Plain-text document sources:
******

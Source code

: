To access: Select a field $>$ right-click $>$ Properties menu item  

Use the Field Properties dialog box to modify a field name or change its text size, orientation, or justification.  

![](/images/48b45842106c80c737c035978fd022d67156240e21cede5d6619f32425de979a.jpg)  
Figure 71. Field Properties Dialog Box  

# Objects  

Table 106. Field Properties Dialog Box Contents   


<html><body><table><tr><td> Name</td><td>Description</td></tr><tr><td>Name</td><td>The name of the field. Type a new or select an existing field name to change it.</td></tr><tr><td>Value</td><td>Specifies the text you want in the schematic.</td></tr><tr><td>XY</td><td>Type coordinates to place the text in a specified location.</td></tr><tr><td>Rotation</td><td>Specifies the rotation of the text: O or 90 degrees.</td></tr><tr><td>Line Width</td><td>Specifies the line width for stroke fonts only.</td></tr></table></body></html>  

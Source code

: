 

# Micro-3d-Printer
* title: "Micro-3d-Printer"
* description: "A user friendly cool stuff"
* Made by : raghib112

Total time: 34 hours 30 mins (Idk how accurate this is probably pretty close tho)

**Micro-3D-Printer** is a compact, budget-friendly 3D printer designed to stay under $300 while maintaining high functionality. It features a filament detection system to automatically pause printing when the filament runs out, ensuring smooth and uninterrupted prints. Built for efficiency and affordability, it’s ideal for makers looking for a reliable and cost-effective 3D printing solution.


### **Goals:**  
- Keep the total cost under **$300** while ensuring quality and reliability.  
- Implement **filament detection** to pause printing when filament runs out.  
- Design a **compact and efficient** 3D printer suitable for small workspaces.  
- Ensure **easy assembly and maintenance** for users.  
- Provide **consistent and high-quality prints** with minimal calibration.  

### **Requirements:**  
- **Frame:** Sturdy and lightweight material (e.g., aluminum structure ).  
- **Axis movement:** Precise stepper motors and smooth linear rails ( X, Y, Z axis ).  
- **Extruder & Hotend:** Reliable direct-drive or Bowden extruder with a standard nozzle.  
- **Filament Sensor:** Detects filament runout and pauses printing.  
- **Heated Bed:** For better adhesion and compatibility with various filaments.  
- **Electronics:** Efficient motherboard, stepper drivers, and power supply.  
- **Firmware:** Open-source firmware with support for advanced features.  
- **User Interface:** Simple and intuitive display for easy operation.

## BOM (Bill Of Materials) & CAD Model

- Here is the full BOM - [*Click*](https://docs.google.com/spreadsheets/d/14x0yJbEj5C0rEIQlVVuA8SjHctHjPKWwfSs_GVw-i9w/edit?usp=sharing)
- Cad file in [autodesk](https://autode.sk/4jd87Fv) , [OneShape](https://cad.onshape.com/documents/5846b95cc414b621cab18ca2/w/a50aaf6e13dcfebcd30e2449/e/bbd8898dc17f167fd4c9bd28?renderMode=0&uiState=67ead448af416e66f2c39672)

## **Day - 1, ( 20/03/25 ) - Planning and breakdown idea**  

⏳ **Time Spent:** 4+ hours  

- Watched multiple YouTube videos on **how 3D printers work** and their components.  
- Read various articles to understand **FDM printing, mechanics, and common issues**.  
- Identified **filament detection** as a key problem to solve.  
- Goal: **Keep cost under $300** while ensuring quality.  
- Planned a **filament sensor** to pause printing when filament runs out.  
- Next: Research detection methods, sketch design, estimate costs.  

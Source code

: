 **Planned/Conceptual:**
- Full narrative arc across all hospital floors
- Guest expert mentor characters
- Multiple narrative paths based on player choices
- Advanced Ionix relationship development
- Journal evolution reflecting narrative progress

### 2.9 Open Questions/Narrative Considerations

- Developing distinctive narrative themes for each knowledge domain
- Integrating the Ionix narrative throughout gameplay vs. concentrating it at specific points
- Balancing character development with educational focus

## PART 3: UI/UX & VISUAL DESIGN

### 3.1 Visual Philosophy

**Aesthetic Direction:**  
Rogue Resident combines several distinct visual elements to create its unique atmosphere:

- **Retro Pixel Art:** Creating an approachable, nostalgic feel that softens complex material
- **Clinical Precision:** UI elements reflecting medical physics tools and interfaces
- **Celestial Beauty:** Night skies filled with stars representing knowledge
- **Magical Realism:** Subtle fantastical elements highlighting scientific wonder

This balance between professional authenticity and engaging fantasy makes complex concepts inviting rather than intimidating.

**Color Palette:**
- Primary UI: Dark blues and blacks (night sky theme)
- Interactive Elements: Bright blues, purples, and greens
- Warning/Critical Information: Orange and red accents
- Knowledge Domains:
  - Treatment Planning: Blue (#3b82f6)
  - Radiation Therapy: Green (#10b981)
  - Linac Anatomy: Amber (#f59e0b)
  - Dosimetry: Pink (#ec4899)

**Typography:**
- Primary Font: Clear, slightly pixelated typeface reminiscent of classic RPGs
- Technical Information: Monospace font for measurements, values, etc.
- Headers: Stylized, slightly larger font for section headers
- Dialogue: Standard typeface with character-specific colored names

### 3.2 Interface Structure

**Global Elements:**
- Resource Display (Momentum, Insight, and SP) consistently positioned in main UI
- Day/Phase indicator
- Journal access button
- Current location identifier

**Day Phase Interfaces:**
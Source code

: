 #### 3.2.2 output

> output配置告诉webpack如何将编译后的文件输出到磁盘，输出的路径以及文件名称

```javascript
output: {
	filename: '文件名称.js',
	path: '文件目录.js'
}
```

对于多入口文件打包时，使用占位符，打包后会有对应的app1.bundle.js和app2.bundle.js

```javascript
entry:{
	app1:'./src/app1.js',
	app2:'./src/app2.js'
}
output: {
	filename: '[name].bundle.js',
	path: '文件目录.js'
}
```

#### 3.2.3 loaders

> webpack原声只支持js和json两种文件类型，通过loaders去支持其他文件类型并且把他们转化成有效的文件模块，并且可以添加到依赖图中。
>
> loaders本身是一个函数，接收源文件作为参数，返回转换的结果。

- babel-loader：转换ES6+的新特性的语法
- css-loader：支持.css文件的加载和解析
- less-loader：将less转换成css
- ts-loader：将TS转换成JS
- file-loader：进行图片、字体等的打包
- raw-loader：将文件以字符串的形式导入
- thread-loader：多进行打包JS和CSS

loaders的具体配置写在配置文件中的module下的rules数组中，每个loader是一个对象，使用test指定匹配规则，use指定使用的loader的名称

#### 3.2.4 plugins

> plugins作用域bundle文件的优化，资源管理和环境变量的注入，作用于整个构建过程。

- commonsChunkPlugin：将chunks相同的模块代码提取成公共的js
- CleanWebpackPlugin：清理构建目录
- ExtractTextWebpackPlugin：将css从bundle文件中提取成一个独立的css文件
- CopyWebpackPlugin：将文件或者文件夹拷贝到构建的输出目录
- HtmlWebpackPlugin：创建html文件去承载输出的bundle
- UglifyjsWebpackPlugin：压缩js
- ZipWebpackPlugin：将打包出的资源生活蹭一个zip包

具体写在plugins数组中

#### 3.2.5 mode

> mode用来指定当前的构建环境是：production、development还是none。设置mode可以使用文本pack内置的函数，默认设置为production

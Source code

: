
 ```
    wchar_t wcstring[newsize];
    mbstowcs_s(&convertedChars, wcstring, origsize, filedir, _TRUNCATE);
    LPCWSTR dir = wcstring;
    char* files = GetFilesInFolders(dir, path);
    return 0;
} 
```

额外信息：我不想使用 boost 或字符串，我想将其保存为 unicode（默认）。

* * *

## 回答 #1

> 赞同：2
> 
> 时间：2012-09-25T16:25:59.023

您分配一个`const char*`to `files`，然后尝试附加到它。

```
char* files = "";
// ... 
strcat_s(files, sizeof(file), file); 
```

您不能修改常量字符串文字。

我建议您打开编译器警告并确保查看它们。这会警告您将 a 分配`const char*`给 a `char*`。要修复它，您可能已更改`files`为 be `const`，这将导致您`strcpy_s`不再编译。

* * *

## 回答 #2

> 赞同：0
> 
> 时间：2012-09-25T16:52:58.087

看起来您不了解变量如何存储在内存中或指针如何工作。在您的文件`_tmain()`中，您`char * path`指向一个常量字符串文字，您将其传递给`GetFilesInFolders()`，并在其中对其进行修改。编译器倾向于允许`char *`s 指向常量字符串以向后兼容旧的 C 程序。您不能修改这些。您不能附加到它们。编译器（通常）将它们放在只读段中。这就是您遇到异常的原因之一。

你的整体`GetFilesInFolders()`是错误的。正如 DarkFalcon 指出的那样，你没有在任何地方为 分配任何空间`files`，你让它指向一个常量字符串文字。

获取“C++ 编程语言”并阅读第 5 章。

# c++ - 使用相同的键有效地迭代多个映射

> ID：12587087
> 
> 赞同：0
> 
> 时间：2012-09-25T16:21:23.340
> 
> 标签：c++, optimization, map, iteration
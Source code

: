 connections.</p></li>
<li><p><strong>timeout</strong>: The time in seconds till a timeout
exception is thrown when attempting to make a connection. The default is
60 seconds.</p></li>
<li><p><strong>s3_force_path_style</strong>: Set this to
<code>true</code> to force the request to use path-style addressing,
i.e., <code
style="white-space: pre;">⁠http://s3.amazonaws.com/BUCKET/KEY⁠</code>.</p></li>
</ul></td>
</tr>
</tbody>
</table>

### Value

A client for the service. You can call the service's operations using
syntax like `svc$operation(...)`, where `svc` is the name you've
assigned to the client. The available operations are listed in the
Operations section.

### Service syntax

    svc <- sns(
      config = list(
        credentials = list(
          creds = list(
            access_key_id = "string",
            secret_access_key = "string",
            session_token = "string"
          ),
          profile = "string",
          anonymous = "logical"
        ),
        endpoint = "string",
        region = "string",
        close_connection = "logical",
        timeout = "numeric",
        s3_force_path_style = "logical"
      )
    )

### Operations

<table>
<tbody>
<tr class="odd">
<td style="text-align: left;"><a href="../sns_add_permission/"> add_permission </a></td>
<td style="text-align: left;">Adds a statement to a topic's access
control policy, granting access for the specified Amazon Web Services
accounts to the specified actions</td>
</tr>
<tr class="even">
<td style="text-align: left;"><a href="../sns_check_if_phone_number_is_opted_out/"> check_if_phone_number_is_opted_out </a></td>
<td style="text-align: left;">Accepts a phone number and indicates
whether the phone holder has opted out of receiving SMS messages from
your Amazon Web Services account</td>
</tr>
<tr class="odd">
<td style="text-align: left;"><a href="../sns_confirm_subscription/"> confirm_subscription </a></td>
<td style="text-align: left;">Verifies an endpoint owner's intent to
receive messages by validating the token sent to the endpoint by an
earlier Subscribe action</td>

******

◆ Task goal
Would you copy, unchanged, the stretch of the records above that begins at the line containing "Properties menu item" and ends at the line containing "Table 106. Field", and only that?

◆ Finished task
:To access: Select a field $>$ right-click $>$ Properties menu item  

Use the Field Properties dialog box to modify a field name or change its text size, orientation, or justification.  

![](/images/48b45842106c80c737c035978fd022d67156240e21cede5d6619f32425de979a.jpg)  
Figure 71. Field Properties Dialog Box  

# Objects  

Table 106. Field Properties Dialog Box Contents   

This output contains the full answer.